The Union Bridge reopened this week near Berwick. Picture: Northumberland County Council

It’s success meant there was now an engineering solution that prevented pillars from being built in the middle of rivers where they were likely to be washed away. Over the next decade, Brown built another 10 chainlink bridges, from Brighton to Aberdeen, including the world’s first railway suspension bridge over the Tees between Stockton and the new port of Middlesbrough – on its opening day of December 27, 1830, it rumbled, cracked and rose up in the middle and was considered a scary disaster.
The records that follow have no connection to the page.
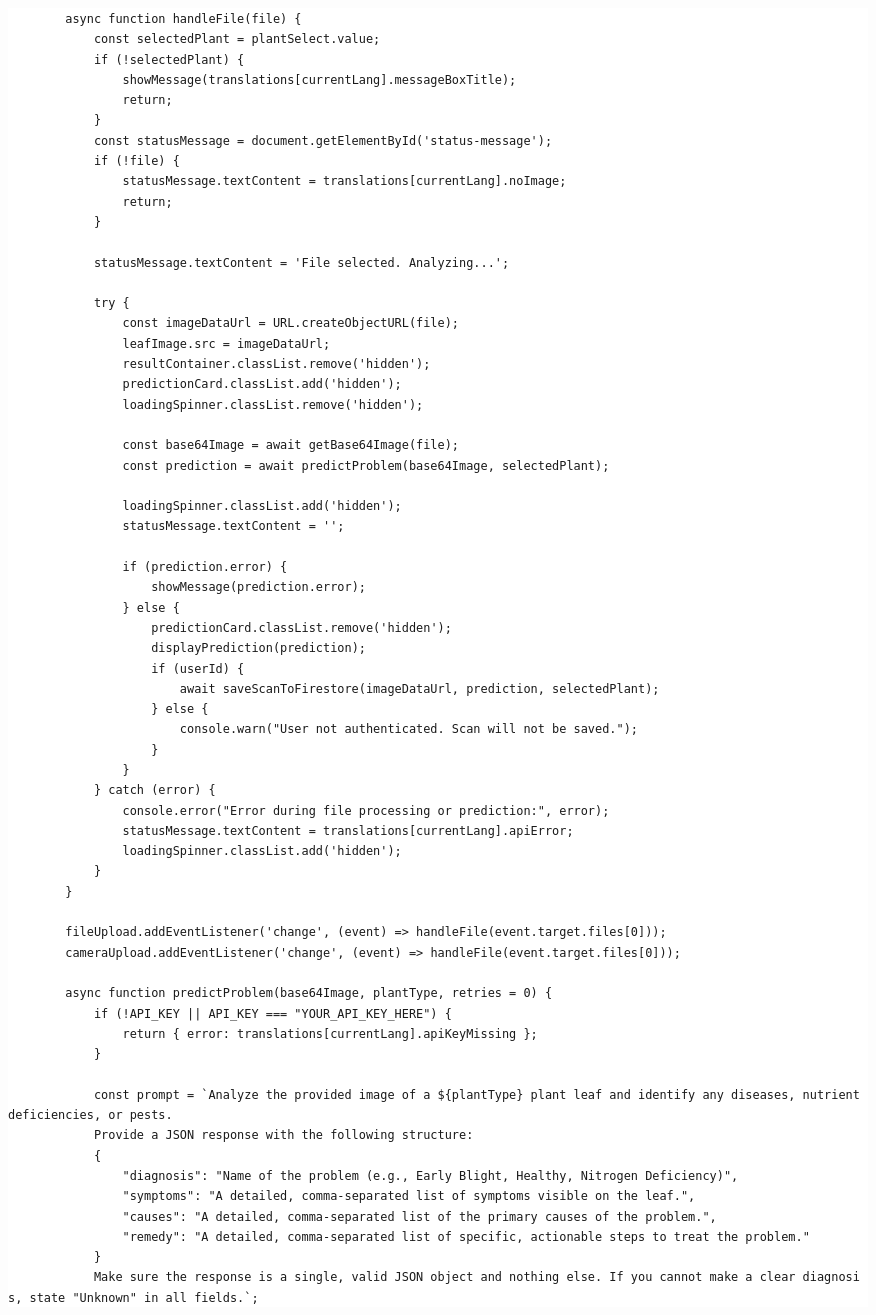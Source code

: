             async function handleFile(file) {
                const selectedPlant = plantSelect.value;
                if (!selectedPlant) {
                    showMessage(translations[currentLang].messageBoxTitle);
                    return;
                }
                const statusMessage = document.getElementById('status-message');
                if (!file) {
                    statusMessage.textContent = translations[currentLang].noImage;
                    return;
                }
                
                statusMessage.textContent = 'File selected. Analyzing...';
                
                try {
                    const imageDataUrl = URL.createObjectURL(file);
                    leafImage.src = imageDataUrl;
                    resultContainer.classList.remove('hidden');
                    predictionCard.classList.add('hidden');
                    loadingSpinner.classList.remove('hidden');

                    const base64Image = await getBase64Image(file);
                    const prediction = await predictProblem(base64Image, selectedPlant);

                    loadingSpinner.classList.add('hidden');
                    statusMessage.textContent = '';

                    if (prediction.error) {
                        showMessage(prediction.error);
                    } else {
                        predictionCard.classList.remove('hidden');
                        displayPrediction(prediction);
                        if (userId) {
                            await saveScanToFirestore(imageDataUrl, prediction, selectedPlant);
                        } else {
                            console.warn("User not authenticated. Scan will not be saved.");
                        }
                    }
                } catch (error) {
                    console.error("Error during file processing or prediction:", error);
                    statusMessage.textContent = translations[currentLang].apiError;
                    loadingSpinner.classList.add('hidden');
                }
            }

            fileUpload.addEventListener('change', (event) => handleFile(event.target.files[0]));
            cameraUpload.addEventListener('change', (event) => handleFile(event.target.files[0]));
            
            async function predictProblem(base64Image, plantType, retries = 0) {
                if (!API_KEY || API_KEY === "YOUR_API_KEY_HERE") {
                    return { error: translations[currentLang].apiKeyMissing };
                }

                const prompt = `Analyze the provided image of a ${plantType} plant leaf and identify any diseases, nutrient deficiencies, or pests.
                Provide a JSON response with the following structure:
                {
                    "diagnosis": "Name of the problem (e.g., Early Blight, Healthy, Nitrogen Deficiency)",
                    "symptoms": "A detailed, comma-separated list of symptoms visible on the leaf.",
                    "causes": "A detailed, comma-separated list of the primary causes of the problem.",
                    "remedy": "A detailed, comma-separated list of specific, actionable steps to treat the problem."
                }
                Make sure the response is a single, valid JSON object and nothing else. If you cannot make a clear diagnosis, state "Unknown" in all fields.`;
The Northern Echo: Whorlton bridge

Whorlton suspension bridge, opened on July 7, 1831, but currently closed, awaiting repairs in the summer

On July 7, 1831, the region’s only other surviving suspension bridge from those pioneering days opened: the Whorlton Bridge over the Tees near Barnard Castle. It was designed by Newcastle architect John Green who hung it on chains that are apparently remarkably similar to those patented by Sir Samuel Brown. However, on July 24, 2019, it was closed for repairs which were initially due to be completed by March 2022. Durham County Council’s latest timetable says it hopes the work will now be carried out this summer, subject to funding.

Then it, too, will be back in service like the Union Bridge.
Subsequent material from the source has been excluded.